While there are no new Ebola cases in the United States, President Obama warned Friday that major challenges remain in West Africa.
“We will not have defeated this disease until we have defeated it where it is most prevalent, in West Africa,” Obama said before meeting with his national security and public health teams about Ebola response efforts.
The president said he is encouraged by recent signs of progress, but more work needs to done. Ebola cases are down in Liberia, but problems remain in Guinea and Sierra Leone, Obama said, including “an uptick in cases” in Sierra Leone, where nearly 400 new confirmed cases were reported in the first week of December — three times as many as Guinea and Liberia combined.
On Wednesday, parts of Sierra Leone were placed under a 2-week ‘lockdown’ after a team from the World Health Organization discovered an outbreak in a remote eastern district that had been largely hidden up to that point. The disease is also spreading rapidly in western Sierra Leone, particularly in and around the capital, Freetown, and in the district surrounding Port Loko, a regional trade hub.
In his remarks, the president praised the efforts of the military in West Africa, as well as health care workers and volunteers from the U.S. and around the world. He said he is “very pleased to see Time magazine identify those health workers on the front lines of fighting Ebola as Persons of the Year.”
Obama also noted that money to fight Ebola is included in a $1.1 trillion spending plan set to be approved by Congress. The bill includes $5.4 billion in Ebola funding, just short of the $6.2 billion the President requested last month to fight the Ebola outbreak and strengthen prevention measures domestically.

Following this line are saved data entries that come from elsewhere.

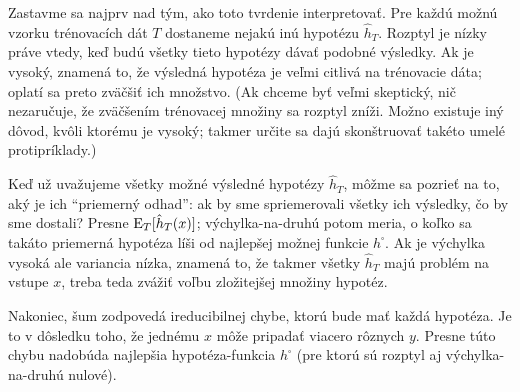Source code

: Zastavme sa najprv nad tým, ako toto tvrdenie interpretovať. Pre každú
možnú vzorku trénovacích dát $T$ dostaneme nejakú inú hypotézu $\hat{h}_T$.
Rozptyl je nízky práve vtedy, keď budú všetky tieto hypotézy dávať
podobné výsledky. Ak je vysoký, znamená to, že výsledná hypotéza je
veľmi citlivá na trénovacie dáta; oplatí sa preto zväčšiť ich množstvo.
(Ak chceme byť veľmi skeptický, nič nezaručuje, že zväčšením trénovacej
množiny sa rozptyl zníži. Možno existuje iný dôvod, kvôli ktorému je
vysoký; takmer určite sa dajú skonštruovať takéto umelé protipríklady.)

Keď už uvažujeme všetky možné výsledné hypotézy $\hat{h}_T$, môžme sa
pozrieť na to, aký je ich ``priemerný odhad'': ak by sme spriemerovali
všetky ich výsledky, čo by sme dostali? Presne $\operatorname*{\mathrm{E}}_T [ \hat{h}_T(x) ]$;
výchylka-na-druhú potom meria, o koľko sa takáto priemerná hypotéza líši od
najlepšej možnej funkcie $h^\square$. Ak je výchylka vysoká ale variancia
nízka, znamená to, že takmer všetky $\hat{h}_T$ majú problém na vstupe $x$,
treba teda zvážiť voľbu zložitejšej množiny hypotéz.

Nakoniec, šum zodpovedá ireducibilnej chybe, ktorú bude mať každá hypotéza.
Je to v dôsledku toho, že jednému $x$ môže pripadať viacero rôznych $y$.
Presne túto chybu nadobúda najlepšia hypotéza-funkcia $h^\square$ (pre
ktorú sú rozptyl aj výchylka-na-druhú nulové).

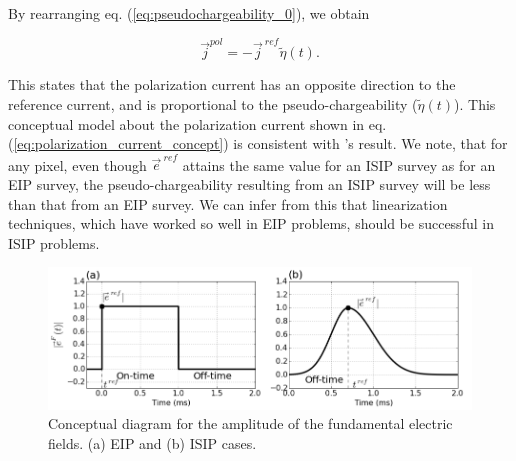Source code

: \documentclass[letterpaper,11pt]{article}
\renewcommand {\j}  { {\vec j} }
\newcommand {\e}  { {\vec e} }
\newcommand{\peta}{\tilde{\eta}}
\newcommand{\eref}{\e^{\ ref}}
\newcommand{\jref}{\j^{\ ref}}
\begin{document}
By rearranging eq. (\ref{eq:pseudochargeability_0}), we obtain 
\begin{linenomath*}
\begin{equation}
  \j^{pol} = -\jref\peta(t). 
  \label{eq:polarization_current_concept}
\end{equation}
\end{linenomath*}
This states that the polarization current has an opposite direction to the reference current, and is proportional to the pseudo-chargeability ($\peta(t)$). 
This conceptual model about the polarization current shown in eq. (\ref{eq:polarization_current_concept}) is consistent with \cite{seigel1959}'s result. We note, that for any pixel, even though  $\eref$  attains the same value for an ISIP survey as for an EIP survey, the pseudo-chargeability resulting from  an ISIP survey  will be less than that from an EIP survey. We can infer from this that  linearization techniques, which  have worked so well in EIP problems, should be successful in ISIP problems. 
\begin{figure}  
  \includegraphics[width=1.0\textwidth]{figures/DCEM_F_current.png} 
  \caption{Conceptual diagram for the amplitude of the fundamental electric fields. (a) EIP and (b) ISIP cases.}
  \label{F:DCEM_F_current}
\end{figure}   
\end{document}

At least 6,500 people have died and more than 18,000 have been infected with Ebola since the outbreak began nearly a year ago. The three hardest-hit countries — Sierra Leone, Liberia and Guinea — account for almost all of the cases and deaths, though isolated clusters of Ebola have also spread to Nigeria, Senegal, Mali, Spain, and the United States.
As long as Ebola remains a threat in West Africa, Obama said, there is always the possibility that the disease could spread to the United States and across the globe. “We’ve got to stay on it,” Obama said. “This is not a problem that is going to go away anytime soon.”